Given a manifold $M$ of dimension $n$, I have that a distribution,
$\mathcal{D}$, is a sub-bundle (subspace) of the tangent space $TM$
such that $\mathcal{D}\subset TM$ and $\mathcal{D}_p\subset T_pM$ for
all $p\in M$.
Yes, a distribution is a subbundle of $TM$. But it's not really correct to say it's a subspace of $TM$. Of course, "subspace" can have different meanings, depending on context. It is true that $\mathcal D$ is a topological subspace of $TM$ if we endow it with the subspace topology, but then that's true of any subset of $TM$, or of any other topological space. On the other hand, it wouldn't make sense to say that $\mathcal D$ is a linear subspace of $TM$, because $TM$ is not a vector space.
The fact that it's a subbundle says everything that needs to be said -- by definition, this means that it's a subset of $TM$ that is an embedded submanifold, such that each fiber $\mathcal D_p$ is a linear subspace of $T_pM$, and such that $\mathcal D$ is a vector bundle in its own right when each fiber $\mathcal D_p$ is given the vector space structure that it inherits from $T_pM$. Implicitly, this also implies a few other things, such as that each fiber $\mathcal D_p$ is nonempty, and the fibers are all the same dimension.
I was also told to think of the distribution as
$\mathcal{D}=\text{span}\{X_1,\cdots,X_r\}$ where $X_1,\cdots,X_r$ are
linearly independent vector fields in the tangent space of $M$.
This is not quite true, but it is true locally -- Each point of $M$ has a neighborhood $U$ such that $TU\cap \mathcal D$ is locally the span of an $r$-tuple of linearly independent vector fields.
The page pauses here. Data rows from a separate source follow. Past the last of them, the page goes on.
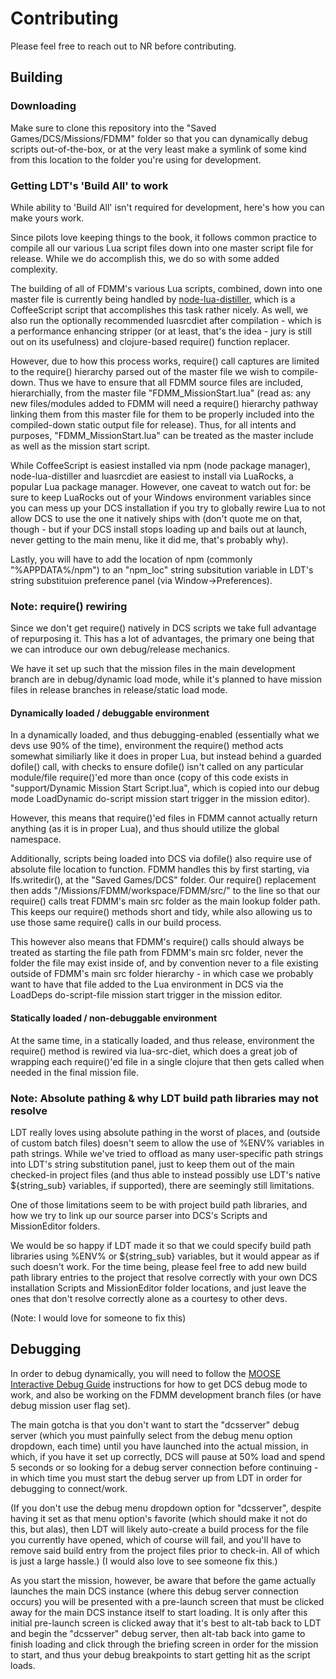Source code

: # Contributing

Please feel free to reach out to NR before contributing.

## Building

### Downloading

Make sure to clone this repository into the "Saved Games/DCS/Missions/FDMM" folder so that you can dynamically debug scripts out-of-the-box, or at the very least make a symlink of some kind from this location to the folder you're using for development.

### Getting LDT's 'Build All' to work

While ability to 'Build All' isn't required for development, here's how you can make yours work.

Since pilots love keeping things to the book, it follows common practice to compile all our various Lua script files down into one master script file for release. While we do accomplish this, we do so with some added complexity.

The building of all of FDMM's various Lua scripts, combined, down into one master file is currently being handled by [node-lua-distiller](https://github.com/yi/node-lua-distiller), which is a CoffeeScript script that accomplishes this task rather nicely. As well, we also run the optionally recommended luasrcdiet after compilation - which is a performance enhancing stripper (or at least, that's the idea - jury is still out on its usefulness) and clojure-based require() function replacer.

However, due to how this process works, require() call captures are limited to the require() hierarchy parsed out of the master file we wish to compile-down. Thus we have to ensure that all FDMM source files are included, hierarchially, from the master file "FDMM_MissionStart.lua" (read as: any new files/modules added to FDMM will need a require() hierarchy pathway linking them from this master file for them to be properly included into the compiled-down static output file for release). Thus, for all intents and purposes, "FDMM_MissionStart.lua" can be treated as the master include as well as the mission start script.

While CoffeeScript is easiest installed via npm (node package manager), node-lua-distiller and luasrcdiet are easiest to install via LuaRocks, a popular Lua package manager. However, one caveat to watch out for: be sure to keep LuaRocks out of your Windows environment variables since you can mess up your DCS installation if you try to globally rewire Lua to not allow DCS to use the one it natively ships with (don't quote me on that, though - but if your DCS install stops loading up and bails out at launch, never getting to the main menu, like it did me, that's probably why).

Lastly, you will have to add the location of npm (commonly "%APPDATA%/npm") to an "npm_loc" string subsitution variable in LDT's string substituion preference panel (via Window->Preferences).

### Note: require() rewiring

Since we don't get require() natively in DCS scripts we take full advantage of repurposing it. This has a lot of advantages, the primary one being that we can introduce our own debug/release mechanics.

We have it set up such that the mission files in the main development branch are in debug/dynamic load mode, while it's planned to have mission files in release branches in release/static load mode.

#### Dynamically loaded / debuggable environment

In a dynamically loaded, and thus debugging-enabled (essentially what we devs use 90% of the time), environment the require() method acts somewhat similiarly like it does in proper Lua, but instead behind a guarded dofile() call, with checks to ensure dofile() isn't called on any particular module/file require()'ed more than once (copy of this code exists in "support/Dynamic Mission Start Script.lua", which is copied into our debug mode LoadDynamic do-script mission start trigger in the mission editor).

However, this means that require()'ed files in FDMM cannot actually return anything (as it is in proper Lua), and thus should utilize the global namespace.

Additionally, scripts being loaded into DCS via dofile() also require use of absolute file location to function. FDMM handles this by first starting, via lfs.writedir(), at the "Saved Games/DCS" folder. Our require() replacement then adds "/Missions/FDMM/workspace/FDMM/src/" to the line so that our require() calls treat FDMM's main src folder as the main lookup folder path. This keeps our require() methods short and tidy, while also allowing us to use those same require() calls in our build process.

This however also means that FDMM's require() calls should always be treated as starting the file path from FDMM's main src folder, never the folder the file may exist inside of, and by convention never to a file existing outside of FDMM's main src folder hierarchy - in which case we probably want to have that file added to the Lua environment in DCS via the LoadDeps do-script-file mission start trigger in the mission editor.

#### Statically loaded / non-debuggable environment

At the same time, in a statically loaded, and thus release, environment the require() method is rewired via lua-src-diet, which does a great job of wrapping each require()'ed file in a single clojure that then gets called when needed in the final mission file.

### Note: Absolute pathing & why LDT build path libraries may not resolve

LDT really loves using absolute pathing in the worst of places, and (outside of custom batch files) doesn't seem to allow the use of %ENV% variables in path strings. While we've tried to offload as many user-specific path strings into LDT's string substitution panel, just to keep them out of the main checked-in project files (and thus able to instead possibly use LDT's native ${string_sub} variables, if supported), there are seemingly still limitations.

One of those limitations seem to be with project build path libraries, and how we try to link up our source parser into DCS's Scripts and MissionEditor folders.

We would be so happy if LDT made it so that we could specify build path libraries using %ENV% or ${string_sub} variables, but it would appear as if such doesn't work. For the time being, please feel free to add new build path library entries to the project that resolve correctly with your own DCS installation Scripts and MissionEditor folder locations, and just leave the ones that don't resolve correctly alone as a courtesy to other devs.

(Note: I would love for someone to fix this)

## Debugging

In order to debug dynamically, you will need to follow the [MOOSE Interactive Debug Guide](https://flightcontrol-master.github.io/MOOSE_DOCS/Interactive_Debug_Guide.html) instructions for how to get DCS debug mode to work, and also be working on the FDMM development branch files (or have debug mission user flag set).

The main gotcha is that you don't want to start the "dcsserver" debug server (which you must painfully select from the debug menu option dropdown, each time) until you have launched into the actual mission, in which, if you have it set up correctly, DCS will pause at 50% load and spend 5 seconds or so looking for a debug server connection before continuing - in which time you must start the debug server up from LDT in order for debugging to connect/work.

(If you don't use the debug menu dropdown option for "dcsserver", despite having it set as that menu option's favorite (which should make it not do this, but alas), then LDT will likely auto-create a build process for the file you currently have opened, which of course will fail, and you'll have to remove said build entry from the project files prior to check-in. All of which is just a large hassle.) (I would also love to see someone fix this.)

As you start the mission, however, be aware that before the game actually launches the main DCS instance (where this debug server connection occurs) you will be presented with a pre-launch screen that must be clicked away for the main DCS instance itself to start loading. It is only after this initial pre-launch screen is clicked away that it's best to alt-tab back to LDT and begin the "dcsserver" debug server, then alt-tab back into game to finish loading and click through the briefing screen in order for the mission to start, and thus your debug breakpoints to start getting hit as the script loads.
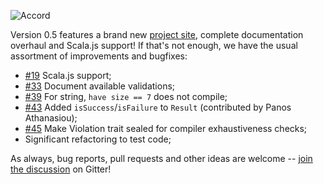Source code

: ![Accord](https://raw.githubusercontent.com/wix/accord/master/assets/accord-logo-light.png?raw=1)

Version 0.5 features a brand new [project site](http://wix.github.io/accord/), complete documentation overhaul and Scala.js support! If that's not enough, we have the usual assortment of improvements and bugfixes:

* [#19](https://github.com/wix/accord/issues/19) Scala.js support;
* [#33](https://github.com/wix/accord/issues/33) Document available validations;
* [#39](https://github.com/wix/accord/issues/39) For string, `have size == 7` does not compile;
* [#43](https://github.com/wix/accord/pull/43) Added `isSuccess`/`isFailure` to `Result` (contributed by Panos Athanasiou);
* [#45](https://github.com/wix/accord/issues/45) Make Violation trait sealed for compiler exhaustiveness checks; 
* Significant refactoring to test code;

As always, bug reports, pull requests and other ideas are welcome -- [join the discussion](https://gitter.im/wix/accord?utm_source=share-link&utm_medium=link&utm_campaign=share-link) on Gitter!

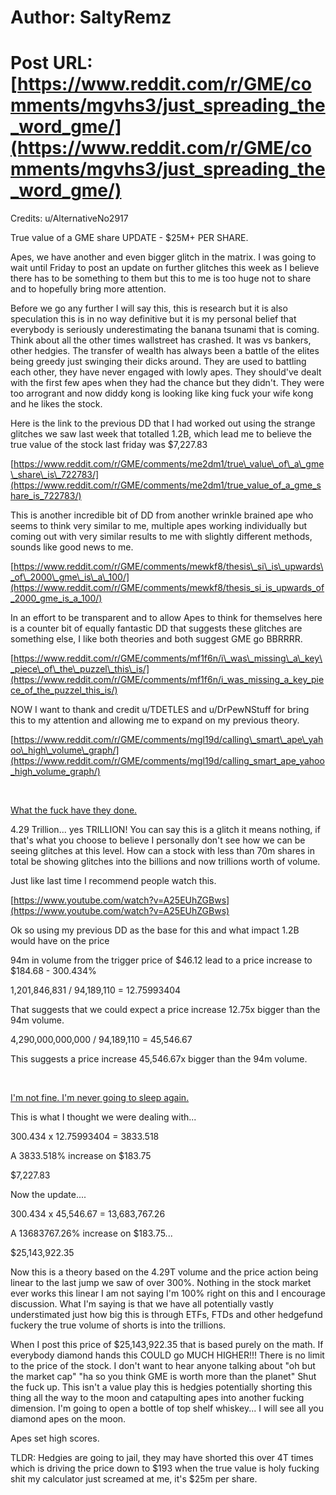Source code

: # Author: SaltyRemz
# Post URL: [https://www.reddit.com/r/GME/comments/mgvhs3/just_spreading_the_word_gme/](https://www.reddit.com/r/GME/comments/mgvhs3/just_spreading_the_word_gme/)


Credits: u/AlternativeNo2917


True value of a GME share UPDATE - $25M+ PER SHARE.

Apes, we have another and even bigger glitch in the matrix. I was going to wait until Friday to post an update on further glitches this week as I believe there has to be something to them but this to me is too huge not to share and to hopefully bring more attention.   


Before we go any further I will say this, this is research but it is also speculation this is in no way definitive but it is my personal belief that everybody is seriously underestimating the banana tsunami that is coming. Think about all the other times wallstreet has crashed. It was vs bankers, other hedgies. The transfer of wealth has always been a battle of the elites being greedy just swinging their dicks around. They are used to battling each other, they have never engaged with lowly apes. They should've dealt with the first few apes when they had the chance but they didn't. They were too arrogrant and now diddy kong is looking like king fuck your wife kong and he likes the stock.   


Here is the link to the previous DD that I had worked out using the strange glitches we saw last week that totalled 1.2B, which lead me to believe the true value of the stock last friday was $7,227.83

[https://www.reddit.com/r/GME/comments/me2dm1/true\_value\_of\_a\_gme\_share\_is\_722783/](https://www.reddit.com/r/GME/comments/me2dm1/true_value_of_a_gme_share_is_722783/)  


This is another incredible bit of DD from another wrinkle brained ape who seems to think very similar to me,  multiple apes working individually but coming out with very similar results to me with slightly different methods, sounds like good news to me. 

[https://www.reddit.com/r/GME/comments/mewkf8/thesis\_si\_is\_upwards\_of\_2000\_gme\_is\_a\_100/](https://www.reddit.com/r/GME/comments/mewkf8/thesis_si_is_upwards_of_2000_gme_is_a_100/)  


In an effort to be transparent and to allow Apes to think for themselves here is a counter bit of equally fantastic DD that suggests these glitches are something else, I like both theories and both suggest GME go BBRRRR.   


[https://www.reddit.com/r/GME/comments/mf1f6n/i\_was\_missing\_a\_key\_piece\_of\_the\_puzzel\_this\_is/](https://www.reddit.com/r/GME/comments/mf1f6n/i_was_missing_a_key_piece_of_the_puzzel_this_is/)  


NOW I want to thank and credit u/TDETLES and u/DrPewNStuff for bring this to my attention and allowing me to expand on my previous theory. 

  
[https://www.reddit.com/r/GME/comments/mgl19d/calling\_smart\_ape\_yahoo\_high\_volume\_graph/](https://www.reddit.com/r/GME/comments/mgl19d/calling_smart_ape_yahoo_high_volume_graph/)  


&#x200B;

[What the fuck have they done.](https://preview.redd.it/euhbcikdc8q61.png?width=904&format=png&auto=webp&s=26510b30cc4943fa36721145789b6fc2ca3ed65d)

4.29 Trillion... yes TRILLION! You can say this is a glitch it means nothing, if that's what you choose to believe I personally don't see how we can be seeing glitches at this level. How can a stock with less than 70m shares in total be showing glitches into the billions and now trillions worth of volume.   


Just like last time I recommend people watch this.   


[https://www.youtube.com/watch?v=A25EUhZGBws](https://www.youtube.com/watch?v=A25EUhZGBws)  

Ok so using my previous DD as the base for this and what impact 1.2B would have on the price  


94m in volume from the trigger price of $46.12 lead to a price increase to $184.68 - 300.434%   


 1,201,846,831 / 94,189,110 = 12.75993404   


That suggests that we could expect a price increase 12.75x bigger than the 94m volume.   


4,290,000,000,000 / 94,189,110 = 45,546.67   


This suggests a price increase 45,546.67x bigger than the 94m volume. 

&#x200B;

[I'm not fine. I'm never going to sleep again.](https://preview.redd.it/519d5c7le8q61.jpg?width=183&format=pjpg&auto=webp&s=fc973fe7bcd24dd88046a04b3d5b141f01c71239)

This is what I thought we were dealing with...   


300.434 x 12.75993404 = 3833.518

A 3833.518% increase on $183.75

$7,227.83  


Now the update....  


300.434 x  45,546.67 = 13,683,767.26

A 13683767.26% increase on $183.75...  


$25,143,922.35   


Now this is a theory based on the 4.29T volume and the price action being linear to the last jump we saw of over 300%. Nothing in the stock market ever works this linear I am not saying I'm 100% right on this and I encourage discussion. What I'm saying is that we have all potentially vastly understimated just how big this is through ETFs, FTDs and other hedgefund fuckery the true volume of shorts is into the trillions.   


When I post this price of $25,143,922.35 that is based purely on the math. If everybody diamond hands this COULD go MUCH HIGHER!!! There is no limit to the price of the stock. I don't want to hear anyone talking about "oh but the market cap" "ha so you think GME is worth more than the planet" Shut the fuck up. This isn't a value play this is hedgies potentially shorting this thing all the way to the moon and catapulting apes into another fucking dimension. I'm going to open a bottle of top shelf whiskey... I will see all you diamond apes on the moon.   


Apes set high scores.   


TLDR: Hedgies are going to jail, they may have shorted this over 4T times which is driving the price down to $193 when the true value is holy fucking shit my calculator just screamed at me, it's $25m per share.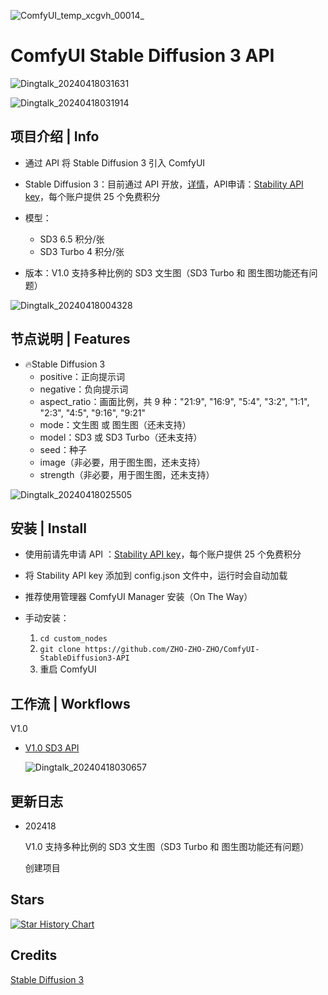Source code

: 
![ComfyUI_temp_xcgvh_00014_](https://github.com/ZHO-ZHO-ZHO/ComfyUI-StableDiffusion3-API/assets/140084057/39a8e52b-0df3-462a-b2e5-2bcae481f8ea)


# ComfyUI Stable Diffusion 3 API

<!---
![Dingtalk_20240418023810](https://github.com/ZHO-ZHO-ZHO/ComfyUI-StableDiffusion3-API/assets/140084057/071031e5-0a53-4257-adf1-ed61e80fa9f6)
--->

![Dingtalk_20240418031631](https://github.com/ZHO-ZHO-ZHO/ComfyUI-StableDiffusion3-API/assets/140084057/3c3f9b8a-c219-47c4-88d3-b52cece676da)

![Dingtalk_20240418031914](https://github.com/ZHO-ZHO-ZHO/ComfyUI-StableDiffusion3-API/assets/140084057/8b85f15c-b3f6-421a-831e-e05fccc097a6)


## 项目介绍 | Info

- 通过 API 将 Stable Diffusion 3 引入 ComfyUI

- Stable Diffusion 3：目前通过 API 开放，[详情](https://stability.ai/news/stable-diffusion-3-api?utm_source=twitter&utm_medium=website&utm_campaign=blog)，API申请：[Stability API key](https://platform.stability.ai/account/keys)，每个账户提供 25 个免费积分

- 模型：
   - SD3 6.5 积分/张
   - SD3 Turbo 4 积分/张 
  
- 版本：V1.0 支持多种比例的 SD3 文生图（SD3 Turbo 和 图生图功能还有问题）


![Dingtalk_20240418004328](https://github.com/ZHO-ZHO-ZHO/ComfyUI-StableDiffusion3-API/assets/140084057/89952a6b-b46b-419b-a429-2771621998a7)


## 节点说明 | Features

- 🔥Stable Diffusion 3
    - positive：正向提示词
    - negative：负向提示词
    - aspect_ratio：画面比例，共 9 种："21:9", "16:9", "5:4", "3:2", "1:1", "2:3", "4:5", "9:16", "9:21"
    - mode：文生图 或 图生图（还未支持）
    - model：SD3 或 SD3 Turbo（还未支持）
    - seed：种子
    - image（非必要，用于图生图，还未支持）
    - strength（非必要，用于图生图，还未支持）
    
![Dingtalk_20240418025505](https://github.com/ZHO-ZHO-ZHO/ComfyUI-StableDiffusion3-API/assets/140084057/47b122f9-3864-47fe-ae34-f2a25275a701)


## 安装 | Install

- 使用前请先申请 API ：[Stability API key](https://platform.stability.ai/account/keys)，每个账户提供 25 个免费积分

- 将 Stability API key 添加到 config.json 文件中，运行时会自动加载

- 推荐使用管理器 ComfyUI Manager 安装（On The Way）

- 手动安装：
    1. `cd custom_nodes`
    2. `git clone https://github.com/ZHO-ZHO-ZHO/ComfyUI-StableDiffusion3-API`
    3. 重启 ComfyUI


## 工作流 | Workflows

V1.0

  - [V1.0 SD3 API]()

    ![Dingtalk_20240418030657](https://github.com/ZHO-ZHO-ZHO/ComfyUI-StableDiffusion3-API/assets/140084057/c8c1f265-7f59-430d-ac00-0713019cbe44)
    <!---
    ![Dingtalk_20240418025716](https://github.com/ZHO-ZHO-ZHO/ComfyUI-StableDiffusion3-API/assets/140084057/833519ff-9480-4802-a43b-fa9a835fa7ef)
    --->



## 更新日志

- 202418

  V1.0 支持多种比例的 SD3 文生图（SD3 Turbo 和 图生图功能还有问题） 

  创建项目
  


## Stars 

[![Star History Chart](https://api.star-history.com/svg?repos=ZHO-ZHO-ZHO/ComfyUI-StableDiffusion3-API&type=Date)](https://star-history.com/#ZHO-ZHO-ZHO/ComfyUI-StableDiffusion3-API&Date)


## Credits

[Stable Diffusion 3](https://stability.ai/news/stable-diffusion-3-api?utm_source=twitter&utm_medium=website&utm_campaign=blog)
More precisely, what this means is that there are $r$ vector fields $X_1,\dots,X_r$ on $U$ such that for each $p\in U$,
$$
\mathcal D_p = \operatorname{span}(X_1|_p,\dots,X_r|_p).
$$
The main thing wrong with your statement is that it might not be possible to find such vector fields globally on $M$.
We also distinguished a distribution from a smooth distribution by
adding the requirement that vectors must vary smoothly from point to
point.
"The requirement that vectors must vary smoothly from point to point" is a little too vague to be useful. What vectors? Here's a more precise statement of what it means for $\mathcal D$ to be a smooth distribution:
- Each point of $M$ has a neighborhood $U$ on which there are smooth independent vector fields $X_1,\dots,X_r$ that span $\mathcal D\cap TU$ in the sense described above.
Given two vector fields $X,Y \in \mathcal{D}$ with
$X_p,Y_p\in \mathcal{D}_p$ if $[X,Y]\in \mathcal{D}$ then there exists an
integral manifold which is a sub-manifold of the distribution; that is $\mathcal{D}$ is integrable. We also say that the distribution
$\mathcal{D}$ is involutive.
You've got some misplaced quantifiers here. It should say
- We say $\mathcal D$ is involutive if it has the following property: for all smooth vector fields $X,Y$ on $M$ that satisfy $X_p,Y_p\in \mathcal D_p$ for each $p\in M$, we also have $[X,Y]_p\in \mathcal D_p$ for each $p\in M$.
- If $\mathcal D$ is involutive, then it has the property that through every point of $M$ there is a integral manifold of $\mathcal D$, which is an $r$-dimensional submanifold $S\subseteq M$ whose tangent space at each point $q\in S$ is equal to $\mathcal D_q$. (This is called the Frobenius theorem.)
(It's not correct to say that an integral manifold is a "submanifold of the distribution," since the distribution is a subset of $TM$ while an integral manifold is a subset of $M$.)